Could you please output all of the data exactly, without the images?

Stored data
□ □ □ □ □ □ □

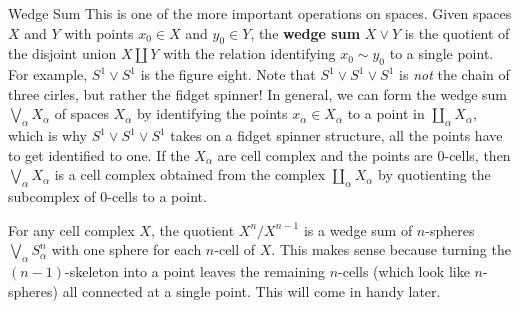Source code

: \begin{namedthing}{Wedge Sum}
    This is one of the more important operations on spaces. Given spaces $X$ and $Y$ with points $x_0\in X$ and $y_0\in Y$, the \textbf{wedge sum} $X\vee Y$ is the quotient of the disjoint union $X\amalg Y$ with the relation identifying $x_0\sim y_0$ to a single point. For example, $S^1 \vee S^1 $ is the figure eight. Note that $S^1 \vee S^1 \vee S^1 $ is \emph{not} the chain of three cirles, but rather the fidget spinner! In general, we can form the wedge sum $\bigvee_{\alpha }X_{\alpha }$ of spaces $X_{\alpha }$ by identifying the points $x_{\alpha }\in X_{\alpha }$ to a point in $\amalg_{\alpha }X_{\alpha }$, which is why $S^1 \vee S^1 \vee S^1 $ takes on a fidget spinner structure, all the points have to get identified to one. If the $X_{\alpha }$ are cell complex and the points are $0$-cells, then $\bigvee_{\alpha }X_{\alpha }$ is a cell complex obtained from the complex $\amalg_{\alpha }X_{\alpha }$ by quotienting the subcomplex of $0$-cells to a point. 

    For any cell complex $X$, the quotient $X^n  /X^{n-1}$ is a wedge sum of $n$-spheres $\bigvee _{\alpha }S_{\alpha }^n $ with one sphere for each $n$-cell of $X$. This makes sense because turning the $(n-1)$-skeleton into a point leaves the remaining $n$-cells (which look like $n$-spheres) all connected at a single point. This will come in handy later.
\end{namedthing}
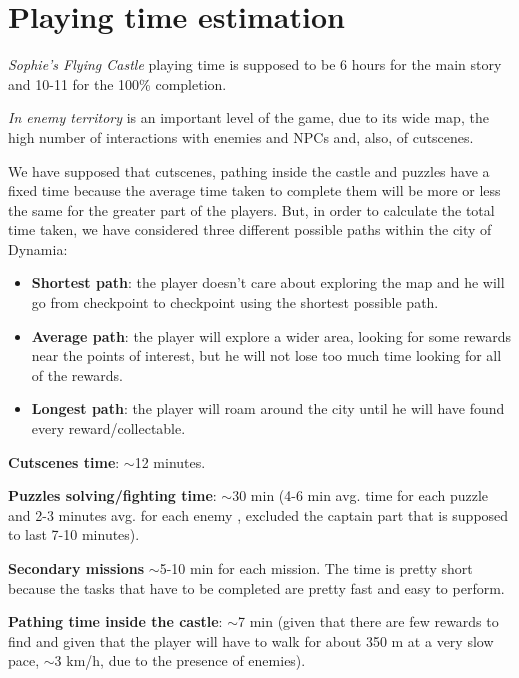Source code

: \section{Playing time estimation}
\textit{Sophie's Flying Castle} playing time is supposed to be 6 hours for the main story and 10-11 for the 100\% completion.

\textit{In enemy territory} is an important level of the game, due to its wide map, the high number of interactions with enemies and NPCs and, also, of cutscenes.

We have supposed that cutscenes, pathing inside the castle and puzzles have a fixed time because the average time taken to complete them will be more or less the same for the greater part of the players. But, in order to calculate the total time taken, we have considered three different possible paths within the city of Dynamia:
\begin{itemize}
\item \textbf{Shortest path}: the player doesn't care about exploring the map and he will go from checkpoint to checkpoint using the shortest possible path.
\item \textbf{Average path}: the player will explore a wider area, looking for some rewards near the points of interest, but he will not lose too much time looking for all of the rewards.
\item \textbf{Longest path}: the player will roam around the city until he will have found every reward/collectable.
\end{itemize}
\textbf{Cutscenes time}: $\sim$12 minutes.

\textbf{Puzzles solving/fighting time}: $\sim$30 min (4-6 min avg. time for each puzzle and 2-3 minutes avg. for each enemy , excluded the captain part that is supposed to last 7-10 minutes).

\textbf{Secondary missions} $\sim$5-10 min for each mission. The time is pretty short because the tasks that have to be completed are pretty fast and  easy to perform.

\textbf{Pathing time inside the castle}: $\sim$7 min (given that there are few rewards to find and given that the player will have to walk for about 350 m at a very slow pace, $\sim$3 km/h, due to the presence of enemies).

□ □ □ □ □ □ □

Your solution:
Source code

: \begin{namedthing}{Wedge Sum}
    This is one of the more important operations on spaces. Given spaces $X$ and $Y$ with points $x_0\in X$ and $y_0\in Y$, the \textbf{wedge sum} $X\vee Y$ is the quotient of the disjoint union $X\amalg Y$ with the relation identifying $x_0\sim y_0$ to a single point. For example, $S^1 \vee S^1 $ is the figure eight. Note that $S^1 \vee S^1 \vee S^1 $ is \emph{not} the chain of three cirles, but rather the fidget spinner! In general, we can form the wedge sum $\bigvee_{\alpha }X_{\alpha }$ of spaces $X_{\alpha }$ by identifying the points $x_{\alpha }\in X_{\alpha }$ to a point in $\amalg_{\alpha }X_{\alpha }$, which is why $S^1 \vee S^1 \vee S^1 $ takes on a fidget spinner structure, all the points have to get identified to one. If the $X_{\alpha }$ are cell complex and the points are $0$-cells, then $\bigvee_{\alpha }X_{\alpha }$ is a cell complex obtained from the complex $\amalg_{\alpha }X_{\alpha }$ by quotienting the subcomplex of $0$-cells to a point. 

    For any cell complex $X$, the quotient $X^n  /X^{n-1}$ is a wedge sum of $n$-spheres $\bigvee _{\alpha }S_{\alpha }^n $ with one sphere for each $n$-cell of $X$. This makes sense because turning the $(n-1)$-skeleton into a point leaves the remaining $n$-cells (which look like $n$-spheres) all connected at a single point. This will come in handy later.
\end{namedthing}
Source code

: \section{Playing time estimation}
\textit{Sophie's Flying Castle} playing time is supposed to be 6 hours for the main story and 10-11 for the 100\% completion.

\textit{In enemy territory} is an important level of the game, due to its wide map, the high number of interactions with enemies and NPCs and, also, of cutscenes.

We have supposed that cutscenes, pathing inside the castle and puzzles have a fixed time because the average time taken to complete them will be more or less the same for the greater part of the players. But, in order to calculate the total time taken, we have considered three different possible paths within the city of Dynamia:
\begin{itemize}
\item \textbf{Shortest path}: the player doesn't care about exploring the map and he will go from checkpoint to checkpoint using the shortest possible path.
\item \textbf{Average path}: the player will explore a wider area, looking for some rewards near the points of interest, but he will not lose too much time looking for all of the rewards.
\item \textbf{Longest path}: the player will roam around the city until he will have found every reward/collectable.
\end{itemize}
\textbf{Cutscenes time}: $\sim$12 minutes.

\textbf{Puzzles solving/fighting time}: $\sim$30 min (4-6 min avg. time for each puzzle and 2-3 minutes avg. for each enemy , excluded the captain part that is supposed to last 7-10 minutes).

\textbf{Secondary missions} $\sim$5-10 min for each mission. The time is pretty short because the tasks that have to be completed are pretty fast and  easy to perform.

\textbf{Pathing time inside the castle}: $\sim$7 min (given that there are few rewards to find and given that the player will have to walk for about 350 m at a very slow pace, $\sim$3 km/h, due to the presence of enemies).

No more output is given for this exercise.